> **Records**:
'''
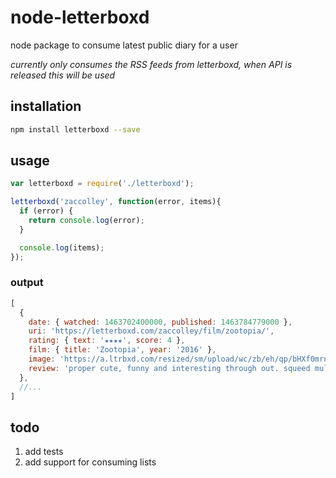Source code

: # node-letterboxd

node package to consume latest public diary for a user

_currently only consumes the RSS feeds from letterboxd, when API is released this will be used_

## installation

```bash
npm install letterboxd --save
```

## usage

```javascript
var letterboxd = require('./letterboxd');

letterboxd('zaccolley', function(error, items){
  if (error) {
    return console.log(error);
  }

  console.log(items);
});
```

### output

```javascript
[
  {
    date: { watched: 1463702400000, published: 1463784779000 },
    uri: 'https://letterboxd.com/zaccolley/film/zootopia/',
    rating: { text: '★★★★', score: 4 },
    film: { title: 'Zootopia', year: '2016' },
    image: 'https://a.ltrbxd.com/resized/sm/upload/wc/zb/eh/qp/bHXf0mrnnRthdWI9MuAMlPftnZK-0-150-0-225-crop.jpg?k=caad643ac9',
    review: 'proper cute, funny and interesting through out. squeed multiple times\nwould be 4 is there wasn\'t so much product placement ahhh'
  },
  //...
]
```

## todo

1. add tests
2. add support for consuming lists
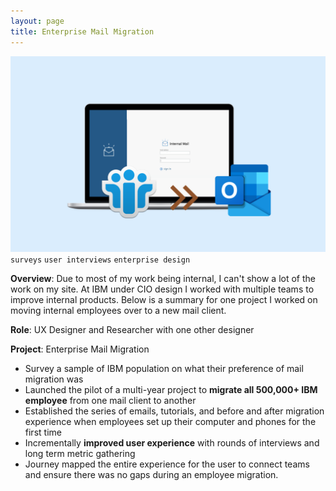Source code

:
 ```yaml
---
layout: page
title: Enterprise Mail Migration
---
```


![mailmigration](/images/ibm-mail.png)
`surveys` `user interviews` `enterprise design`

**Overview**: Due to most of my work being internal, I can't show a lot of the work on my site. At IBM under CIO design I worked with multiple teams to improve internal products. Below is a summary for one project I worked on moving internal employees over to a new mail client.  

**Role**: UX Designer and Researcher with one other designer

**Project**: Enterprise Mail Migration

-  Survey a sample of IBM population on what their preference of mail migration was
- Launched the pilot of a multi-year project to **migrate all 500,000+ IBM employee** from one mail client to another
- Established the series of emails, tutorials, and before and after migration experience when employees set up their computer and phones for the first time
- Incrementally **improved user experience** with rounds of interviews and long term metric gathering
- Journey mapped the entire experience for the user to connect teams and ensure there was no gaps during an employee migration.
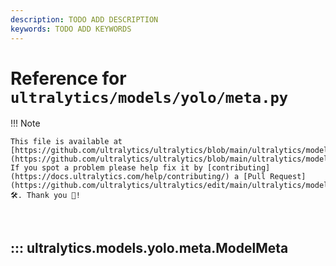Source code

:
 ```yaml
---
description: TODO ADD DESCRIPTION
keywords: TODO ADD KEYWORDS
---
```


# Reference for `ultralytics/models/yolo/meta.py`

!!! Note

    This file is available at [https://github.com/ultralytics/ultralytics/blob/main/ultralytics/models/yolo/meta.py](https://github.com/ultralytics/ultralytics/blob/main/ultralytics/models/yolo/meta.py). If you spot a problem please help fix it by [contributing](https://docs.ultralytics.com/help/contributing/) a [Pull Request](https://github.com/ultralytics/ultralytics/edit/main/ultralytics/models/yolo/meta.py) 🛠️. Thank you 🙏!

<br>

## ::: ultralytics.models.yolo.meta.ModelMeta

<br><br>
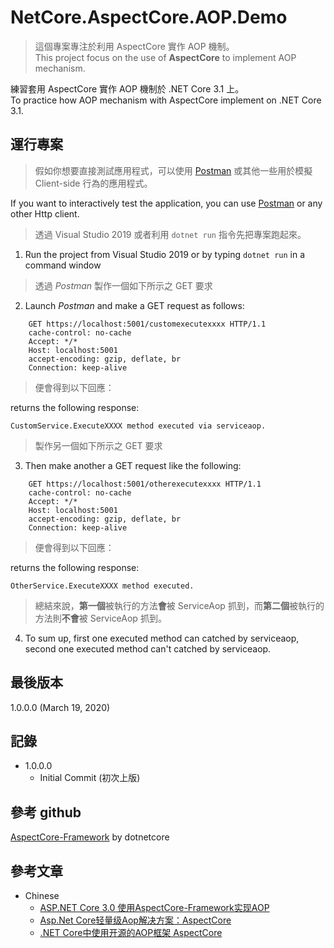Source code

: # NetCore.AspectCore.AOP.Demo
> 這個專案專注於利用 AspectCore 實作 AOP 機制。  
> This project focus on the use of **AspectCore** to implement AOP mechanism.  

練習套用 AspectCore 實作 AOP 機制於 .NET Core 3.1 上。  
To practice how AOP mechanism with AspectCore implement on .NET Core 3.1.  

## 運行專案
> 假如你想要直接測試應用程式，可以使用 [Postman](https://www.getpostman.com/) 或其他一些用於模擬 Client-side 行為的應用程式。  

If you want to interactively test the application, you can use [Postman](https://www.getpostman.com/) or any other Http client.

> 透過 Visual Studio 2019 或者利用 `dotnet run` 指令先把專案跑起來。
1. Run the project from Visual Studio 2019 or by typing `dotnet run` in a command window  

> 透過 _Postman_ 製作一個如下所示之 GET 要求  
2. Launch _Postman_ and make a GET request as follows:

```
    GET https://localhost:5001/customexecutexxxx HTTP/1.1
    cache-control: no-cache
    Accept: */*
    Host: localhost:5001
    accept-encoding: gzip, deflate, br
    Connection: keep-alive
```

> 便會得到以下回應：  

returns the following response:

```
CustomService.ExecuteXXXX method executed via serviceaop.
```

> 製作另一個如下所示之 GET 要求   
3. Then make another a GET request like the following:

```
    GET https://localhost:5001/otherexecutexxxx HTTP/1.1
    cache-control: no-cache
    Accept: */*
    Host: localhost:5001
    accept-encoding: gzip, deflate, br
    Connection: keep-alive
```

> 便會得到以下回應：  

returns the following response:

```
OtherService.ExecuteXXXX method executed.
```

> 總結來說，**第一個**被執行的方法**會**被 ServiceAop 抓到，而**第二個**被執行的方法則**不會**被 ServiceAop 抓到。  
4. To sum up, first one executed method can catched by serviceaop, second one executed method can't catched by serviceaop.  

## 最後版本
1.0.0.0 (March 19, 2020)

## 記錄
* 1.0.0.0
  * Initial Commit (初次上版)
  
## 參考 github
[AspectCore-Framework](https://github.com/dotnetcore/AspectCore-Framework) by dotnetcore  

## 參考文章
* Chinese
  * [ASP.NET Core 3.0 使用AspectCore-Framework实现AOP](https://www.cnblogs.com/king-23100/p/11821020.html)  
  * [Asp.Net Core轻量级Aop解决方案：AspectCore](https://www.cnblogs.com/liuhaoyang/p/aspectcore-introduction-1.html)  
  * [.NET Core中使用开源的AOP框架 AspectCore](http://www.vnfan.com/buffett/d/f51118e10b91283.html)  
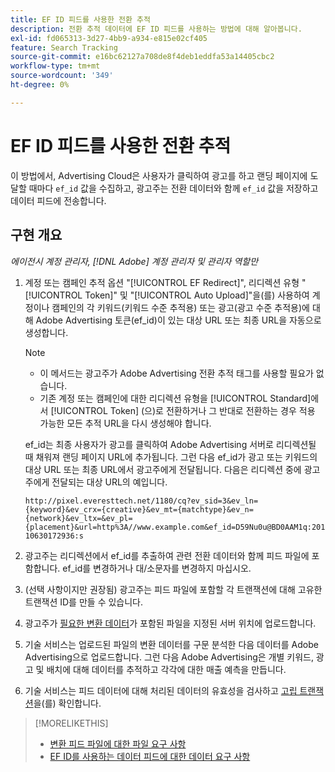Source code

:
 ```yaml
---
title: EF ID 피드를 사용한 전환 추적
description: 전환 추적 데이터에 EF ID 피드를 사용하는 방법에 대해 알아봅니다.
exl-id: fd065313-3d27-4bb9-a934-e815e02cf405
feature: Search Tracking
source-git-commit: e16bc62127a708de8f4deb1eddfa53a14405cbc2
workflow-type: tm+mt
source-wordcount: '349'
ht-degree: 0%

---
```


# EF ID 피드를 사용한 전환 추적

이 방법에서, Advertising Cloud은 사용자가 클릭하여 광고를 하고 랜딩 페이지에 도달할 때마다 `ef_id` 값을 수집하고, 광고주는 전환 데이터와 함께 `ef_id` 값을 저장하고 데이터 피드에 전송합니다.

## 구현 개요

*에이전시 계정 관리자, [!DNL Adobe] 계정 관리자 및 관리자 역할만*

1. 계정 또는 캠페인 추적 옵션 &quot;[!UICONTROL EF Redirect]&quot;, 리디렉션 유형 &quot;[!UICONTROL Token]&quot; 및 &quot;[!UICONTROL Auto Upload]&quot;을(를) 사용하여 계정이나 캠페인의 각 키워드(키워드 수준 추적용) 또는 광고(광고 수준 추적용)에 대해 Adobe Advertising 토큰(ef_id)이 있는 대상 URL 또는 최종 URL을 자동으로 생성합니다.

   >[!NOTE]
   >* 이 메서드는 광고주가 Adobe Advertising 전환 추적 태그를 사용할 필요가 없습니다.
   >* 기존 계정 또는 캠페인에 대한 리디렉션 유형을 [!UICONTROL Standard]에서 [!UICONTROL Token] (으)로 전환하거나 그 반대로 전환하는 경우 적용 가능한 모든 추적 URL을 다시 생성해야 합니다.

   ef_id는 최종 사용자가 광고를 클릭하여 Adobe Advertising 서버로 리디렉션될 때 채워져 랜딩 페이지 URL에 추가됩니다. 그런 다음 ef_id가 광고 또는 키워드의 대상 URL 또는 최종 URL에서 광고주에게 전달됩니다. 다음은 리디렉션 중에 광고주에게 전달되는 대상 URL의 예입니다.

   `http://pixel.everesttech.net/1180/cq?ev_sid=3&ev_ln={keyword}&ev_crx={creative}&ev_mt={matchtype}&ev_n={network}&ev_ltx=&ev_pl={placement}&url=http%3A//www.example.com&ef_id=D59Nu0u@BD0AAM1q:20110630172936:s`

1. 광고주는 리디렉션에서 ef_id를 추출하여 관련 전환 데이터와 함께 피드 파일에 포함합니다. ef_id를 변경하거나 대/소문자를 변경하지 마십시오.

1. (선택 사항이지만 권장됨) 광고주는 피드 파일에 포함할 각 트랜잭션에 대해 고유한 트랜잭션 ID를 만들 수 있습니다.

1. 광고주가 [필요한 변환 데이터](/help/search-social-commerce/tracking/feed-ef-id-data-requirements.md)가 포함된 파일을 지정된 서버 위치에 업로드합니다.

1. 기술 서비스는 업로드된 파일의 변환 데이터를 구문 분석한 다음 데이터를 Adobe Advertising으로 업로드합니다. 그런 다음 Adobe Advertising은 개별 키워드, 광고 및 배치에 대해 데이터를 추적하고 각각에 대한 매출 예측을 만듭니다.

1. 기술 서비스는 피드 데이터에 대해 처리된 데이터의 유효성을 검사하고 [고립 트랜잭션](/help/search-social-commerce/glossary.md#o-p)을(를) 확인합니다.

>[!MORELIKETHIS]
>
>* [변환 피드 파일에 대한 파일 요구 사항](feed-file-requirements.md)
>* [EF ID를 사용하는 데이터 피드에 대한 데이터 요구 사항](/help/search-social-commerce/tracking/feed-ef-id-data-requirements.md)
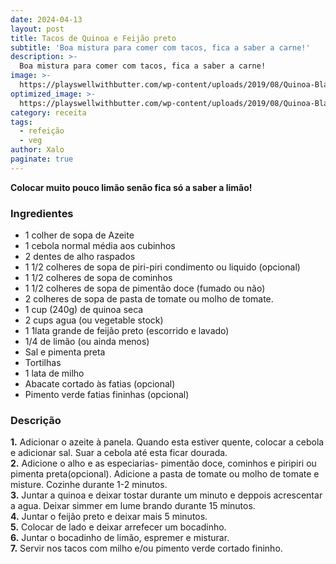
 ```yaml
---
date: 2024-04-13
layout: post
title: Tacos de Quinoa e Feijão preto
subtitle: 'Boa mistura para comer com tacos, fica a saber a carne!'
description: >-
  Boa mistura para comer com tacos, fica a saber a carne!
image: >-
  https://playswellwithbutter.com/wp-content/uploads/2019/08/Quinoa-Black-Bean-Tacos-11.jpg
optimized_image: >-
  https://playswellwithbutter.com/wp-content/uploads/2019/08/Quinoa-Black-Bean-Tacos-11.jpg
category: receita
tags:
  - refeição
  - veg
author: Xalo
paginate: true
---
```


**Colocar muito pouco limão senão fica só a saber a limão!**

### **Ingredientes**

* 1 colher de sopa de Azeite  
* 1 cebola normal média aos cubinhos  
* 2 dentes de alho raspados  
* 1 1/2 colheres de sopa de piri-piri condimento ou liquido (opcional)  
* 1 1/2 colheres de sopa de cominhos  
* 1 1/2 colheres de sopa de pimentão doce (fumado ou não)  
* 2 colheres de sopa de pasta de tomate ou  molho de tomate.  
* 1 cup (240g) de quinoa seca  
* 2 cups agua (ou vegetable stock)  
* 1 1lata grande de feijão preto (escorrido e lavado)  
* 1/4 de limão (ou ainda menos)  
* Sal e pimenta preta  
* Tortilhas  
* 1 lata de milho  
* Abacate cortado às fatias (opcional)  
* Pimento verde fatias fininhas (opcional)  

### **Descrição**

**1.** Adicionar o azeite à panela. Quando esta estiver quente, colocar a cebola e adicionar sal. Suar a cebola até esta ficar dourada.  
**2.** Adicione o alho e as especiarias- pimentão doce, cominhos e piripiri ou pimenta preta(opcional). Adicione a pasta de tomate ou molho de tomate e misture. Cozinhe durante 1-2 minutos.  
**3.** Juntar a quinoa e deixar tostar durante um minuto e deppois acrescentar a agua. Deixar simmer em lume brando durante 15 minutos.  
**4.** Juntar o feijão preto e deixar mais 5 minutos.  
**5.** Colocar de lado e deixar arrefecer um bocadinho.  
**6.** Juntar o bocadinho de limão, espremer e misturar.  
**7.** Servir nos tacos com milho e/ou pimento verde cortado fininho.  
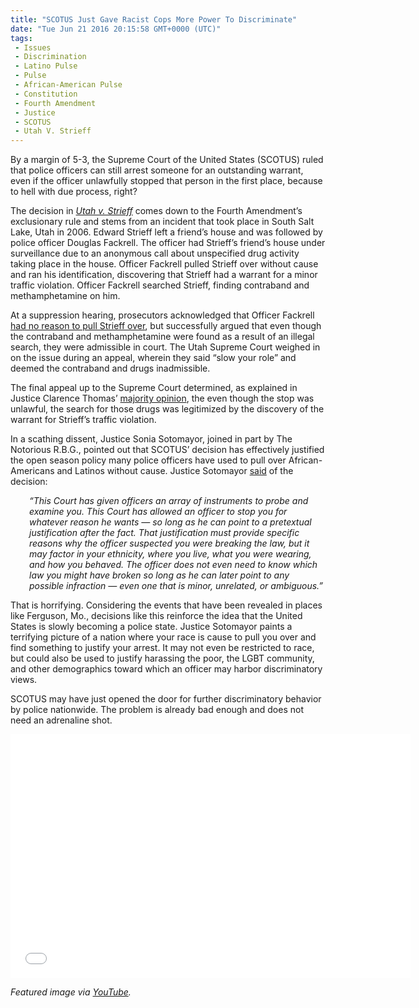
 ```yaml
---
title: "SCOTUS Just Gave Racist Cops More Power To Discriminate"
date: "Tue Jun 21 2016 20:15:58 GMT+0000 (UTC)"
tags: 
 - Issues
 - Discrimination
 - Latino Pulse
 - Pulse
 - African-American Pulse
 - Constitution
 - Fourth Amendment
 - Justice
 - SCOTUS
 - Utah V. Strieff
---
```

<p><!--OffDef--></p><p>By a margin of 5-3, the Supreme Court of the United States (SCOTUS) ruled that police officers can still arrest someone for an outstanding warrant, even if the officer unlawfully stopped that person in the first place, because to hell with due process, right?</p><p><!--Ads1--></p><p>The decision in&#xA0;<em><a href="http://www.scotusblog.com/case-files/cases/utah-v-strieff/" onclick="__gaTracker(&apos;send&apos;, &apos;event&apos;, &apos;outbound-article&apos;, &apos;http://www.scotusblog.com/case-files/cases/utah-v-strieff/&apos;, &apos;Utah v. Strieff&apos;);">Utah v. Strieff</a>&#xA0;</em>comes down to the Fourth Amendment&#x2019;s exclusionary rule and stems from an incident that took place in South Salt Lake, Utah in 2006. Edward Strieff left a friend&#x2019;s house and was followed by police officer Douglas Fackrell. The officer had Strieff&#x2019;s friend&#x2019;s house under surveillance due to an anonymous call about unspecified drug activity taking place in the house. Officer Fackrell pulled Strieff over without cause and ran his identification, discovering that Strieff had a warrant for a minor traffic violation. Officer Fackrell searched Strieff, finding contraband and methamphetamine on him.</p><p>At a suppression hearing, prosecutors acknowledged that Officer Fackrell <a href="http://fox13now.com/2015/10/01/u-s-supreme-court-will-hear-utah-case-involving-drug-search/" onclick="__gaTracker(&apos;send&apos;, &apos;event&apos;, &apos;outbound-article&apos;, &apos;http://fox13now.com/2015/10/01/u-s-supreme-court-will-hear-utah-case-involving-drug-search/&apos;, &apos;had no reason to pull Strieff over&apos;);">had no reason to pull Strieff over</a>, but successfully argued that even though the contraband and methamphetamine were found as a result of an illegal search, they were admissible in court. The Utah Supreme Court weighed in on the issue during an appeal, wherein they said &#x201C;slow your role&#x201D; and deemed the contraband and drugs inadmissible.</p><p>The final appeal up to the Supreme Court determined, as explained in Justice Clarence Thomas&#x2019; <a href="http://www.supremecourt.gov/opinions/15pdf/14-1373_83i7.pdf" onclick="__gaTracker(&apos;send&apos;, &apos;pageview&apos;, &apos;http://www.supremecourt.gov/opinions/15pdf/14-1373_83i7.pdf&apos;);">majority opinion</a>, the even though the stop was unlawful, the search for those drugs was legitimized by the discovery of the warrant for Strieff&#x2019;s traffic violation.</p><p>In a scathing dissent, Justice Sonia Sotomayor, joined in part by The Notorious R.B.G., pointed out that SCOTUS&#x2019; decision has effectively justified the open season policy many police officers have used to pull over African-Americans and Latinos without cause. Justice Sotomayor <a href="http://thinkprogress.org/justice/2016/06/20/3790300/sotomayor-dissent-illegal-stops/" onclick="__gaTracker(&apos;send&apos;, &apos;event&apos;, &apos;outbound-article&apos;, &apos;http://thinkprogress.org/justice/2016/06/20/3790300/sotomayor-dissent-illegal-stops/&apos;, &apos;said&apos;);">said</a> of the decision:</p><p style="padding-left: 30px"><em>&#x201C;This Court has given officers an array of instruments to probe and examine you. This Court has allowed an officer to stop you for whatever reason he wants &#x2014; so long as he can point to a pretextual justification after the fact. That justification must provide specific reasons why the officer suspected you were breaking the law, but it may factor in your ethnicity, where you live, what you were wearing, and how you behaved. The officer does not even need to know which law you might have broken so long as he can later point to any possible infraction &#x2014; even one that is minor, unrelated, or ambiguous.&#x201D;</em></p><p>That is horrifying. Considering the events that have been revealed in places like Ferguson, Mo., decisions like this reinforce the idea that the United States is slowly becoming a police state. Justice Sotomayor paints a terrifying picture of a nation where your race is cause to pull you over and find something to justify your arrest. It may not even be restricted to race, but could also be used to justify harassing the poor, the LGBT community, and other demographics toward which an officer may harbor discriminatory views.</p><p><!--Ads2--></p><p>SCOTUS may have just opened the door for further discriminatory behavior by police nationwide. The problem is already bad enough and does not need an adrenaline shot.</p><p><span class="embed-youtube" style="text-align:center; display: block;"><iframe class="youtube-player" type="text/html" width="640" height="390" src="//www.youtube.com/embed/vp_UDNJR8OA?version=3&amp;rel=1&amp;fs=1&amp;autohide=2&amp;showsearch=0&amp;showinfo=1&amp;iv_load_policy=1&amp;wmode=transparent" allowfullscreen="true" style="border:0;"></iframe></span></p><p><em>Featured image via <a href="https://www.youtube.com/watch?v=Cq2ZF145wWM" onclick="__gaTracker(&apos;send&apos;, &apos;event&apos;, &apos;outbound-article&apos;, &apos;https://www.youtube.com/watch?v=Cq2ZF145wWM&apos;, &apos;YouTube&apos;);">YouTube</a>.</em></p>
'''
> **Work required**: The word "their": say how many lines of the records hold it, and give nothing but the number.

> **Solution for this exercise**: 2